My practice consists of using painting and installation to explore topics of multiple histories, dynamic identity and nature-human relationship.
My paintings are normally synthesised by historical images with personal fantasy to create an observer dependent history.
Norming and deforming of figures naturally emerge as experimental elements from my painting process, suggesting the possibility of a dynamic human existence, and enabling elements of human identity to be influenced by the external physical and internal metaphysical conditions.
I grew up on the Hulunbuir grasslands, one of the largest prairies in the world. My hometown is markedly flat and provides virtually endless views of its lush greenery in summer and the snow in winter.
From 1917 until now, Hulunbuir has altered its own political identity 5 times due to World War II and the Chinese Civil War.

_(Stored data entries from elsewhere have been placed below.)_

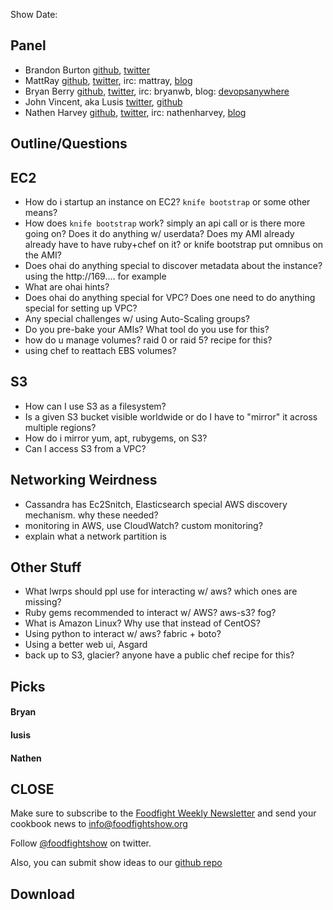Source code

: Show Date:  

Panel<a name="panel"></a>
-----

* Brandon Burton [github](http://github.com/solarce), [twitter](https://twitter.com/solarce)
* MattRay [github](http://github.com/mattray), [twitter](http://twitter.com/mattray), irc: mattray, [blog](http://www.leastresistance.net/)
* Bryan Berry [github](http://github.com/bryanwb), [twitter](http://twitter.com/bryanwb), irc: bryanwb, blog: [devopsanywhere](http://devopsanywhere.blogspot.com)
* John Vincent, aka Lusis [twitter](https://twitter.com/#!/lusis), [github](https://github.com/lusis)
* Nathen Harvey [github](http://github.com/nathenharvey), [twitter](http://twitter.com/nathenharvey), irc: nathenharvey, [blog](http://nathenharvey.com)


Outline/Questions
-----------------

EC2
---

* How do i startup an instance on EC2? `knife bootstrap` or some other means?
* How does `knife bootstrap` work? simply an api call or is there more going on? Does it do anything w/ userdata? Does my AMI already 
already have to have ruby+chef on it? or knife bootstrap put omnibus on the AMI?
* Does ohai do anything special to discover metadata about the instance? using the http://169.... for example
* What are ohai hints?
* Does ohai do anything special for VPC? Does one need to do anything special for setting up VPC?
* Any special challenges w/ using Auto-Scaling groups?
* Do you pre-bake your AMIs? What tool do you use for this?
* how do u manage volumes? raid 0 or raid 5? recipe for this?
* using chef to reattach EBS volumes?

S3
---

* How can I use S3 as a filesystem?
* Is a given S3 bucket visible worldwide or do I have to "mirror" it across multiple regions?
* How do i mirror yum, apt, rubygems, on S3?
* Can I access S3 from a VPC?

Networking Weirdness
-------------------

* Cassandra has Ec2Snitch, Elasticsearch special AWS discovery mechanism. why these needed?
* monitoring in AWS, use CloudWatch? custom monitoring?
* explain what a network partition is


Other Stuff
-----------

* What lwrps should ppl use for interacting w/ aws? which ones are missing?
* Ruby gems recommended to interact w/ AWS? aws-s3? fog?
* What is Amazon Linux? Why use that instead of CentOS?
* Using python to interact w/ aws? fabric + boto?
* Using a better web ui, Asgard
* back up to S3, glacier? anyone have a public chef recipe for this?


Picks<a name="picks"></a>
-----

#### Bryan  

#### lusis  

#### Nathen  



CLOSE
-----

Make sure to subscribe to the [Foodfight Weekly Newsletter](http://bit.ly/ffsmail) and send your cookbook
news to info@foodfightshow.org

Follow [@foodfightshow](http://twitter.com/foodfightshow) on twitter.

Also, you can submit show ideas to our [github repo](https://github.com/foodfight/showz)



Download
--------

Today more than 40 ethnic minorities including Mongolian, Russian, Daur, together with Han Chinese co-inhabit this area.
A significant historical landmark in Hulunbuir’s history are the Battles of Khalkhin Gol which were named after the river Khalkhin. These battles were the decisive engagements of the Soviet–Japanese border conflicts fought among the Soviet Union, Mongolia, Japan and China in 1939. While these engagements are little known in the West, they played an important part in subsequent Japanese conduct in World War II. Because of the failure of these battles, Japan's focus was ultimately directed to the Dutch East Indies, leading to its decision to launch the attack on Pearl Harbor on December 7th of that year.
This part of history is rarely mentioned in dominant historical narratives. Subsequent events after World War II have so distorted the memory of our early days, that now they are impossible to put straight.
Starting from this blind spot in history, I created a series of paintings/drawings stretching backwards to the past and rewriting the dismissed pre/history of my hometown. They will be exhibited in two separated locations:
Part 1: Synthetic Me and Part 2: Synthetic Deities
At the forefront of cultural conversation is the hot topic of decolonization. My work is asking; Can we really decolonize the past? Is there any pure-blooded fossil identity that we can actually return to? or are those indigenous cultures and identities lost and forever gone.
In the Anthropogenic time, I want to tell a story of multi- species self making and world making. A story about how human cultural identity and history are actually multi-species determined. A story intended to explore and answer the question that why we must care about species equality, why we due to share a common destiny with Other-than-Human and how we embrace an enlarged-multi-species-self to move on.